» TASK:
Provide again, from the entries below, every line from the one containing "model to human" through the one containing "Table 1 separates", exactly as written, and no other line.

» MATERIAL FOR THE TASK:

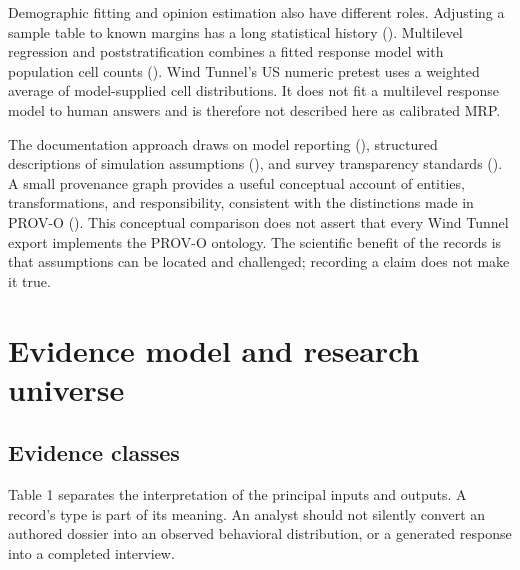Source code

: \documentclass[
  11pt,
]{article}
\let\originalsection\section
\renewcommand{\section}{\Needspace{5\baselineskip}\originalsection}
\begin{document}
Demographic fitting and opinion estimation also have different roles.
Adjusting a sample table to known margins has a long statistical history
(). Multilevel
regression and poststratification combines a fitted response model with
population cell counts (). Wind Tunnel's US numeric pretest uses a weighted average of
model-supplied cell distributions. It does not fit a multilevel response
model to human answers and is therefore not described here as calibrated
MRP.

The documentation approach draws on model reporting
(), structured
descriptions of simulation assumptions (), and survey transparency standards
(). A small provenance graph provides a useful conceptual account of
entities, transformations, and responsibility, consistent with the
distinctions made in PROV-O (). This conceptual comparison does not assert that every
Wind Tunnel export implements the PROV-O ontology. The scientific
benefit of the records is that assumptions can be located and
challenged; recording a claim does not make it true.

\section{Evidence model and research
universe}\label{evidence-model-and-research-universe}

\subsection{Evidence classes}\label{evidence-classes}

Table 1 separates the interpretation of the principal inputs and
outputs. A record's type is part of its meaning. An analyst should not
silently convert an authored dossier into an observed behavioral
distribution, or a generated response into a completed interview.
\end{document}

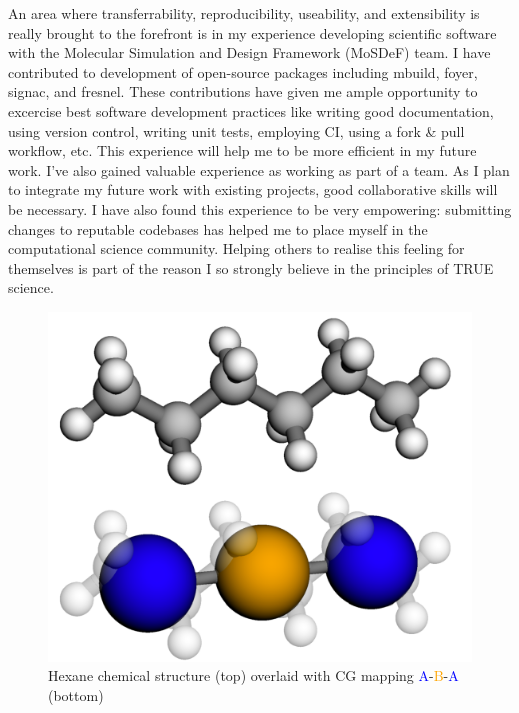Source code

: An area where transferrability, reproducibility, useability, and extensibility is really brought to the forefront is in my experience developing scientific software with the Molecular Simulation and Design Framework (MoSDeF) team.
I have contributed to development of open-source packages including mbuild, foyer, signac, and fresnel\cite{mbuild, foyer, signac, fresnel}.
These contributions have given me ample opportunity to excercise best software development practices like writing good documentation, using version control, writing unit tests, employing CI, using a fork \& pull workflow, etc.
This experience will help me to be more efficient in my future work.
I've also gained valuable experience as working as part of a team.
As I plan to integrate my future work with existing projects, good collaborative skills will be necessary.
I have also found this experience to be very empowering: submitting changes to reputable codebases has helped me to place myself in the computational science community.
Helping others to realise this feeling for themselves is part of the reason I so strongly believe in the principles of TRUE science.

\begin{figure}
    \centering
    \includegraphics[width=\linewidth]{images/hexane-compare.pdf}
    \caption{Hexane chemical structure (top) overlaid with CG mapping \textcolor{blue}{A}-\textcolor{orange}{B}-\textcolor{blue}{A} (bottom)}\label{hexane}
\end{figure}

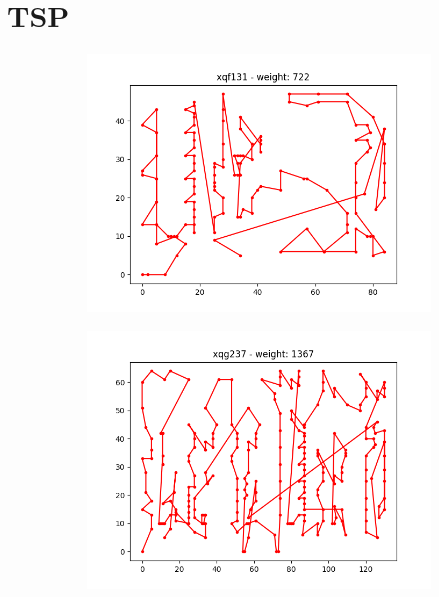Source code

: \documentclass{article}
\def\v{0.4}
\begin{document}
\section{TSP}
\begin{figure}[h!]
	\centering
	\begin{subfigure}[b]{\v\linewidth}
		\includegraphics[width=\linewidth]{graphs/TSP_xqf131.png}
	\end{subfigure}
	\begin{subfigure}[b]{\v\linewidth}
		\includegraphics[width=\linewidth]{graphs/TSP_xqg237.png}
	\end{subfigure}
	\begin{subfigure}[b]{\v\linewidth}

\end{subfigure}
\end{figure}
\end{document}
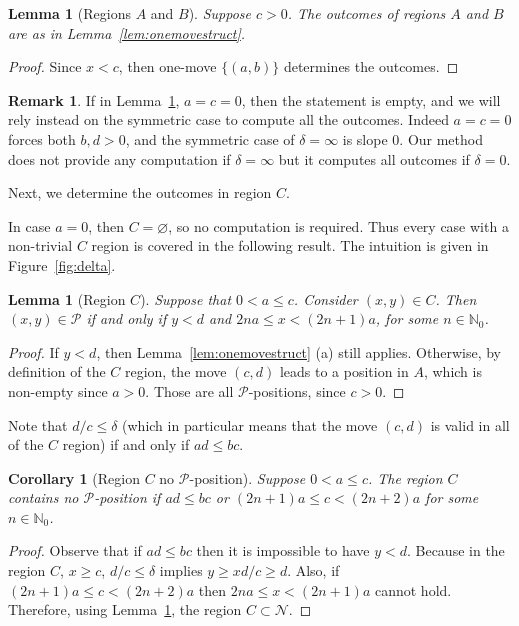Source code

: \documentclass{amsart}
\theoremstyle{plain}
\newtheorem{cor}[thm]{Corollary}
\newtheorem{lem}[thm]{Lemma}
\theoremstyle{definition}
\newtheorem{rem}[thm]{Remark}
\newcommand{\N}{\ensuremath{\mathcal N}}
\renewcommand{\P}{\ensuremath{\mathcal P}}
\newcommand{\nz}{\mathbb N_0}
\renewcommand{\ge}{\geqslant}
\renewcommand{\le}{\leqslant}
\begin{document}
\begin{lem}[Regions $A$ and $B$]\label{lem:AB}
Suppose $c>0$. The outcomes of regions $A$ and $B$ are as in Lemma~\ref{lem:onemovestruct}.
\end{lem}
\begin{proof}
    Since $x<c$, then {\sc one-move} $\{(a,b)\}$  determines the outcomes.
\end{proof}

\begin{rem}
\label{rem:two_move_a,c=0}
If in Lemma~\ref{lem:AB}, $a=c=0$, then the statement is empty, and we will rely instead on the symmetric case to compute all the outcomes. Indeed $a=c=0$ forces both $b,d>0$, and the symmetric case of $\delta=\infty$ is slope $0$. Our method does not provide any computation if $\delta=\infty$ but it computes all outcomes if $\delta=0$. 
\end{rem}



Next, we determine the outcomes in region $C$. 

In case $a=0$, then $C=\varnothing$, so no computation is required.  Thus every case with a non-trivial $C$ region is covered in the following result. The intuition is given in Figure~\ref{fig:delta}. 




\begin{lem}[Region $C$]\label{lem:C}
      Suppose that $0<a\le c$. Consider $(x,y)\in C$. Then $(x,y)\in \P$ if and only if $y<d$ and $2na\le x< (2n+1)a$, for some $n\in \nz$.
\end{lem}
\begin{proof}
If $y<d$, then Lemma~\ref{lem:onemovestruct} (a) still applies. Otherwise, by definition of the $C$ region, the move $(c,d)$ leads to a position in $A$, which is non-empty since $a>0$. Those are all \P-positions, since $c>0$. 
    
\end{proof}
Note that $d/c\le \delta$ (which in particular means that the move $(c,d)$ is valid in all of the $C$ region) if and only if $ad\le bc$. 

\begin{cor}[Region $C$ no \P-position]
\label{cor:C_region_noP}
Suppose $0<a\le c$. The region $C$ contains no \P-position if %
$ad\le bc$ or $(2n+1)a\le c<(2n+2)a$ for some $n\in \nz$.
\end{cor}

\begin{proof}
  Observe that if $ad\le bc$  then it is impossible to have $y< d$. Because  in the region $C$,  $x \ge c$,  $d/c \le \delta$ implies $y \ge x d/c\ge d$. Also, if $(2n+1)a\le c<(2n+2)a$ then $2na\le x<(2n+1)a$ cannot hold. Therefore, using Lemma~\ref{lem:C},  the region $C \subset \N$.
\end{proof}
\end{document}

» EXERCISE RESULT:
model to human answers and is therefore not described here as calibrated
MRP.

The documentation approach draws on model reporting
(), structured
descriptions of simulation assumptions (), and survey transparency standards
(). A small provenance graph provides a useful conceptual account of
entities, transformations, and responsibility, consistent with the
distinctions made in PROV-O (). This conceptual comparison does not assert that every
Wind Tunnel export implements the PROV-O ontology. The scientific
benefit of the records is that assumptions can be located and
challenged; recording a claim does not make it true.

\section{Evidence model and research
universe}\label{evidence-model-and-research-universe}

\subsection{Evidence classes}\label{evidence-classes}

Table 1 separates the interpretation of the principal inputs and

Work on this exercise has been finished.